Investing Strategies and Styles
Investing strategies can be broken down into two broad categories: technical analysis and fundamental analysis. They are as different as night and day, but each camp has its followers and its critics.
Technical analysis is an attempt to use price charts and other mathematical indicators to predict future price movements of a stock. The method doesn't look at any outside factors, such as the company's financial statements or the overall economic outlook. It's strictly by the charts. Market technicians believe that the market price of a security reflects all known information about that security.
The downside of technical analysis is that it's very, well, technical. Although there are some excellent software programs specifically for technical analysis, the learning curve to just get started using these techniques can be formidable. Another disadvantage of technical analysis is that it requires you to actively follow current and potential holdings, reviewing charts and indicators each day or week. This means being glued to your computer screen for hours at a session, and can require ample number-crunching skills. Finally, technical analysis is often a short-term strategy, requiring you to make frequent trades and to pay the commissions and short-term capital gains taxes that result (that is, if you have any gains!).
Opponents of technical analysis believe there is no direct cause-and-effect relationship between a stock's past price performance and its future performance, and that relying on chart patterns is a bit like expecting it to rain on June 21st if June 10th is sunny, just because that's what happened last year.
Market timers use technical analysis to try to determine when to buy or sell a particular security, or to get in or out of the market in general. Market-timing systems usually examine reams of data and try to find the best signals indicating when to buy and when to sell. Unfortunately, short of gazing into a crystal ball, there is no reliable way of knowing when the market will turn in any direction, at least in the short term. In the market correction of 1987, only a handful of the experts on Wall Street were able to predict the impending downturn.
On the opposite side of the coin from technical analysis is fundamental analysis. Fundamental analysis can be described as the study and purchase of companies, rather than stocks. Factors such as a company's growth rates, balance sheet, and quality of management are analyzed to determine the true value of a security. Fundamentalists aren't concerned with price patterns on a chart, but with indicators of a company's underlying financial strength.
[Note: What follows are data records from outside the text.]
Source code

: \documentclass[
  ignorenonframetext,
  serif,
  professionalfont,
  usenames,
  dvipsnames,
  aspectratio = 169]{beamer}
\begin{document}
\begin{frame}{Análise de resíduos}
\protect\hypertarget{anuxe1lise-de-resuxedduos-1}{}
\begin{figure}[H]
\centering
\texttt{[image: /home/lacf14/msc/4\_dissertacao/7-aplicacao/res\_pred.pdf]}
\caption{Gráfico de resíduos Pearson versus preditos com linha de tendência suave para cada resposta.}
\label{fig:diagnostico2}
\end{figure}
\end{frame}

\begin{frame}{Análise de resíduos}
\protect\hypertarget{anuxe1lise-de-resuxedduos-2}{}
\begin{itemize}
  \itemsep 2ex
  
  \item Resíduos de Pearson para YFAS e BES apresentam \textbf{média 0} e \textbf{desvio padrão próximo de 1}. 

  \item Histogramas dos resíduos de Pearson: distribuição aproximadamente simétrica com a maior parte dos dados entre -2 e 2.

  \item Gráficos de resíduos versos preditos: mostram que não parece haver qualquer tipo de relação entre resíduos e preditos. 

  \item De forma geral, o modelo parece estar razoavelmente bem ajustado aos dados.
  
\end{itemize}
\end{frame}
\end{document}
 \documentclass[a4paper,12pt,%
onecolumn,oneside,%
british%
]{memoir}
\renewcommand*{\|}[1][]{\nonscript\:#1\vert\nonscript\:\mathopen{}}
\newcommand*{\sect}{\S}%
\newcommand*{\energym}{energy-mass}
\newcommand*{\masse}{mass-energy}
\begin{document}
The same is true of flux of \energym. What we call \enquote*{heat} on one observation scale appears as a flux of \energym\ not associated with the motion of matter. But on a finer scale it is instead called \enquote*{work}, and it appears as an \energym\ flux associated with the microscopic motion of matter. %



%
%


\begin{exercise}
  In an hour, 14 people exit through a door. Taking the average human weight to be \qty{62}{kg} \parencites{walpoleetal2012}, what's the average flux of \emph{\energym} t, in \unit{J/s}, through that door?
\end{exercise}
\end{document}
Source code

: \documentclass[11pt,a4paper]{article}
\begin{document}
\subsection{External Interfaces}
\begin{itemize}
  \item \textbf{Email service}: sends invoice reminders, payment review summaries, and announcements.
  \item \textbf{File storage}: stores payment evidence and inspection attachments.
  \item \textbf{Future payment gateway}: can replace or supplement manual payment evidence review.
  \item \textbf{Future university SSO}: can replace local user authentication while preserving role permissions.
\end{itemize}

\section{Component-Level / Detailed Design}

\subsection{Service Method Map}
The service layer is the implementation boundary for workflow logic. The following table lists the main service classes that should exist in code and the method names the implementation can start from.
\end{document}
When you go shopping for a new car, you probably try to buy the best car you can for the best price. You want a vehicle that will run for a long time without breaking down, at least as long as you need. You don't want to have to think about whether or not you'll make it work each morning, you just want your car to get you there. You want a car that will require as little maintenance as possible, not one that needs a tune-up every few thousand miles. And you want to get it for a good price. If you can get a well-made car that fits all your needs, at an affordable cost, you'll be one happy car-owner.
Investing in common stocks isn't much different. You can buy the stock of a high-quality company at a good price, put it away in your portfolio, and not worry about it except during your occasional portfolio checkup. Over the long term, that company can grow and may see its stock price appreciate as a result, and your portfolio will become all the richer. Since you're not trading frequently, you won't have to worry as much about taxes eroding your capital, or paying a lot in commissions.
Just like shopping for a car, however, you need to do your homework first in order to make sure you're getting a good deal on a good company. By investing in quality companies at reasonable prices, you can minimize your risks and increase your returns.
Sounds like a reasonable approach to investing in the stock market, right? You wouldn't buy a car based on a chart of all the car prices at all the dealers in town without any identification of what make or model each was, so why buy stocks for your portfolio that way?
There are many related strategies investors use to select stocks within the spectrum of fundamental analysis.
Value investors look at how much a company is worth based on the worth of all its assets, and at how well the company uses its assets to grow its business. If the company's stock price doesn't reflect the full value of its assets, the stock is considered undervalued. If the stock price increases to reflect the company's underlying worth, perhaps over a period of years, the shareholder is rewarded. Warren Buffet is a well-known value investor, and his company, Berkshire Hathaway (Brk.b), has grown as a result of its investments in companies like American Express Company (AXP), Coca-Cola (KO), and The Washington Post (WPO).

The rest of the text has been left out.